It used to be you couldn’t be a lawyer without knowing quite a bit of Latin, but aspiring lawyers aren’t expected to learn Latin anymore. That’s why the LSAT doesn’t give you Latin names in the answer choices. Unfortunately, the answer choices they do provide might as well be in Latin for all the good they do the brand-new test-taker. “Find the flaw” answer choices are worded in what I call “LSAT jargon,” a unique dialect found nowhere else on earth.

It isn’t that “find the flaw” answer choices aren’t in English, or that they don’t actually mean something. The problem is that an intelligent person can read the answer twelve times in a row and still not get what the test-writer is saying. Sometimes the only way to figure out what these answer choices mean is to look at the answer in the back of the book. Only after you see that “E” is the right answer will the fog clear and understanding set in. But by that time, you’ve already circled “C,” changed it to “A,” and beaten your head against a wall.

That’s the bad news. The good news is that LSAT jargon is no harder to learn than Latin, and the effort you make on this one question type will serve you the rest of your life. You will need to spot flawed reasoning in every contract you review, will you draft, deposition you take, or witness you put on the stand. On the LSAT, you have more than a minute to figure out a “find the flaw” problem. When your opponent is making her pitch to the jury, you have scant seconds; and when you explain your objection to the judge, you need to speak English, not Latin.

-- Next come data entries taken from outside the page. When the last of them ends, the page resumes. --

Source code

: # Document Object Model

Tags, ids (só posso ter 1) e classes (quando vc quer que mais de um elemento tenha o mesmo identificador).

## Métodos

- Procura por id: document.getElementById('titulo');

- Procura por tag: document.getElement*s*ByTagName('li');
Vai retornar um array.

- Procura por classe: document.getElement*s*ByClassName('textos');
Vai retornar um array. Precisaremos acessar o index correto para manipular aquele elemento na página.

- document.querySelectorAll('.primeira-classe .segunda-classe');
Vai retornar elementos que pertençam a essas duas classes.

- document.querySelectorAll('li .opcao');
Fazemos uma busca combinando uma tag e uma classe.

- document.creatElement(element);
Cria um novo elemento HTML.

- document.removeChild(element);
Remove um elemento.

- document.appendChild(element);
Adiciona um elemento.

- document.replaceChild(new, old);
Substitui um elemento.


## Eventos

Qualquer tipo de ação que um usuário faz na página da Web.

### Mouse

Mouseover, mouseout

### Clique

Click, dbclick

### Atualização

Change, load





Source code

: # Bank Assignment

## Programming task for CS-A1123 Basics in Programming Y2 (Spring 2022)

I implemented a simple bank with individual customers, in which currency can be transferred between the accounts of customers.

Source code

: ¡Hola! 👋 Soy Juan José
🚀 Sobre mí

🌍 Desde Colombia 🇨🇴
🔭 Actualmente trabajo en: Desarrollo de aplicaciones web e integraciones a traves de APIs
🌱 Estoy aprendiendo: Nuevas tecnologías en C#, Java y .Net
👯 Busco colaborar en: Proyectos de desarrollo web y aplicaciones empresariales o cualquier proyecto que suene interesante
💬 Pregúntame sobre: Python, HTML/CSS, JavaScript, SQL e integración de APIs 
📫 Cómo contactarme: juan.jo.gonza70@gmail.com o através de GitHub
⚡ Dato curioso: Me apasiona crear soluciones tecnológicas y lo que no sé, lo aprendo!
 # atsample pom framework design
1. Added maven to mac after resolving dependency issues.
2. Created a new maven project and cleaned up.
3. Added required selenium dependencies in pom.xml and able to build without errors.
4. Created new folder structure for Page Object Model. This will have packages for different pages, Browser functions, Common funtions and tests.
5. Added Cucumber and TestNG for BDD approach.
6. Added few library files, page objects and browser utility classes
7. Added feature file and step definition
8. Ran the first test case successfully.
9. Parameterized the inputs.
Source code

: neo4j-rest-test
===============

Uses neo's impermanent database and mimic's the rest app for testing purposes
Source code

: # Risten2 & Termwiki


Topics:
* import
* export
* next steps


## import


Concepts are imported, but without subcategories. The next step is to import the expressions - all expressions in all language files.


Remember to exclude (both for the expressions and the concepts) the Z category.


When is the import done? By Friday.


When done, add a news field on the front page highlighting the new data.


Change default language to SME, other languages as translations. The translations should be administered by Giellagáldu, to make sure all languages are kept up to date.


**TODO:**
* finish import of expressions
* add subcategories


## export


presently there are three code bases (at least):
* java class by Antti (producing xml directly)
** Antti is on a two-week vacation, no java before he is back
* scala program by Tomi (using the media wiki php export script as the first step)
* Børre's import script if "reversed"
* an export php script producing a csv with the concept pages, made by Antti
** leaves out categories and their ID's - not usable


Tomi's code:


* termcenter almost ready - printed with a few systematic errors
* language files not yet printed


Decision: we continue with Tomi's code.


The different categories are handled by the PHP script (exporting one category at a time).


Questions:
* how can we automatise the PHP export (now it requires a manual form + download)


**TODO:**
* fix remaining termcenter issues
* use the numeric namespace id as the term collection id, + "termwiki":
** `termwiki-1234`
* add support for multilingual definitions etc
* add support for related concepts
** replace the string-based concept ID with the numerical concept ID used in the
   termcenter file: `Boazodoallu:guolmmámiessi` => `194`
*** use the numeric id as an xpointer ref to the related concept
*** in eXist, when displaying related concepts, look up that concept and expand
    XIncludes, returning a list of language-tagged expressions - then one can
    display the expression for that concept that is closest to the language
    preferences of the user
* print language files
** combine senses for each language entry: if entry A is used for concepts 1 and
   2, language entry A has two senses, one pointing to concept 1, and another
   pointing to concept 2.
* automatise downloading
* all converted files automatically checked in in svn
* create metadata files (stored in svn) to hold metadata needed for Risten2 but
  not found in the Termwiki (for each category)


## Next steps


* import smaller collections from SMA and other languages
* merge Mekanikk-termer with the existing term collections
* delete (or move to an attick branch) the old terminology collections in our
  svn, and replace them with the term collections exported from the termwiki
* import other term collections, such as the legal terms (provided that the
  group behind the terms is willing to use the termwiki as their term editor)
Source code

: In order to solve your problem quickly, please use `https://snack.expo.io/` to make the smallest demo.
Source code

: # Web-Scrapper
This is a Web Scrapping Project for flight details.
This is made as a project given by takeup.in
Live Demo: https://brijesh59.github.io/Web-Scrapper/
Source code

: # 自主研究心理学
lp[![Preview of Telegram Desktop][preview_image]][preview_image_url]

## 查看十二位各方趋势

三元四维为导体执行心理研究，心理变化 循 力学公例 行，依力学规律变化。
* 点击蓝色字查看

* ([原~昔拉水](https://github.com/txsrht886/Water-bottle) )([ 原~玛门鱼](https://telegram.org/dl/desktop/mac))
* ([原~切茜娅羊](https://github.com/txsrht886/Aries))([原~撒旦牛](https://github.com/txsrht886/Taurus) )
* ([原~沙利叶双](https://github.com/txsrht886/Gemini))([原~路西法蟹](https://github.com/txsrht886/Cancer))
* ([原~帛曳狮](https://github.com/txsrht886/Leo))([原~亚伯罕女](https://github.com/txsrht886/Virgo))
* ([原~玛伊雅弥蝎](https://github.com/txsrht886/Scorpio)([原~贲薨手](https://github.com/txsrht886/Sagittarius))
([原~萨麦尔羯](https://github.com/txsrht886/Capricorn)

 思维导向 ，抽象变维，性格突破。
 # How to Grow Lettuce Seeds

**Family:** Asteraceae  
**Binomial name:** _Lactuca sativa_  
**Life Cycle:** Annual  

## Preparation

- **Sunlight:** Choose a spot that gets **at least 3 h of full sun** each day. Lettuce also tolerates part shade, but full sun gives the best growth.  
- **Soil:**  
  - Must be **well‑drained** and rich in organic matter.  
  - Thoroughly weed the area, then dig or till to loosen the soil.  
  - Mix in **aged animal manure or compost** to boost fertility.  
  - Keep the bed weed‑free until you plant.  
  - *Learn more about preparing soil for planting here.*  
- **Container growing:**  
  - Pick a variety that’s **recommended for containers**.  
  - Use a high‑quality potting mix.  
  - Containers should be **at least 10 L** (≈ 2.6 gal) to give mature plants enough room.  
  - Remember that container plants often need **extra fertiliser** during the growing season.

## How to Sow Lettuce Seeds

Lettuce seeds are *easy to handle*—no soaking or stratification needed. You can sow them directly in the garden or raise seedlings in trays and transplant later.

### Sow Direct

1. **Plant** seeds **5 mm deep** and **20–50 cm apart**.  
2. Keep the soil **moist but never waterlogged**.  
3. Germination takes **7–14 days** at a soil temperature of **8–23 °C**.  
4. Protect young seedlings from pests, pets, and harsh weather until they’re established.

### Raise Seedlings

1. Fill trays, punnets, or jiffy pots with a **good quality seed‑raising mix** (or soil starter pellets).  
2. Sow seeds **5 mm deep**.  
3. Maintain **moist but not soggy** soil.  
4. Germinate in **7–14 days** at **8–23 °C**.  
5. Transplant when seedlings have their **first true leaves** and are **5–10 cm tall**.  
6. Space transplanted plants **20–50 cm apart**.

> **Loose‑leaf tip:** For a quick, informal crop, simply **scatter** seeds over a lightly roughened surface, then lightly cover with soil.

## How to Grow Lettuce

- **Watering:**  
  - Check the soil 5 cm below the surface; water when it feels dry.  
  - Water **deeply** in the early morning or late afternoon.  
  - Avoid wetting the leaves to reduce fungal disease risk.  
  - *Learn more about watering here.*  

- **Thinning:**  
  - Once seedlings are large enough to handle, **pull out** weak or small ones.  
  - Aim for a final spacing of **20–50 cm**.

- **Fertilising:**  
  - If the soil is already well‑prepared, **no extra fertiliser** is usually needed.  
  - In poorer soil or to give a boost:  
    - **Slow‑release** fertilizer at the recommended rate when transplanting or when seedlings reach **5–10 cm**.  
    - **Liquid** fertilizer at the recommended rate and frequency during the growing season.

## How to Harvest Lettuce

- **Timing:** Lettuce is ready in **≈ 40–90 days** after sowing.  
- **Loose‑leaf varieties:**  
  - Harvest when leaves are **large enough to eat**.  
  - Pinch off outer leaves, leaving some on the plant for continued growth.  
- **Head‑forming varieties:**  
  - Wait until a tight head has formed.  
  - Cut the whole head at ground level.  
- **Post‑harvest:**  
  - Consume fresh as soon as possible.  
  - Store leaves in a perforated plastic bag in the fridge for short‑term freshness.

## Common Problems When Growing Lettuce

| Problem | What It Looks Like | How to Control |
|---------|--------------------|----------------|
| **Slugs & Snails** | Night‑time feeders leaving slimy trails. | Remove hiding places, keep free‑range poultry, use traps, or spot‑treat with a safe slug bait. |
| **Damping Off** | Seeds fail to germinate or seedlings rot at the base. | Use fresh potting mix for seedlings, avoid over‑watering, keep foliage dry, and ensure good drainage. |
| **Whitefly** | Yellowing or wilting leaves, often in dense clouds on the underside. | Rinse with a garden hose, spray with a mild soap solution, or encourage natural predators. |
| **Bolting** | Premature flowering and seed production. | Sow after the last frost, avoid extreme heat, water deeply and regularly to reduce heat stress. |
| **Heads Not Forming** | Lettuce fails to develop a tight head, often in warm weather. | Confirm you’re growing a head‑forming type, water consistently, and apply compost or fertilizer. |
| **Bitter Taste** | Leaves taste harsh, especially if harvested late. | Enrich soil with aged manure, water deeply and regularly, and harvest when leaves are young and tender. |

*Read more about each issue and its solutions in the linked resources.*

You might impress a jury by saying, “Your Honor, the counsel for the prosecution has committed a post hoc, ergo propter hoc fallacy,” but if the judge got his law degree in the last twenty years, you’re more likely to annoy him than persuade him. Try saying, “The State has confused a cause with a correlation, your Honor. Just because one thing happens after another thing does not mean it was caused by that other thing.” That might get your objection sustained and your client out of jail! And when your grateful client hugs you and hands you a check, you can say, “Don’t thank me–thank the LSAT!”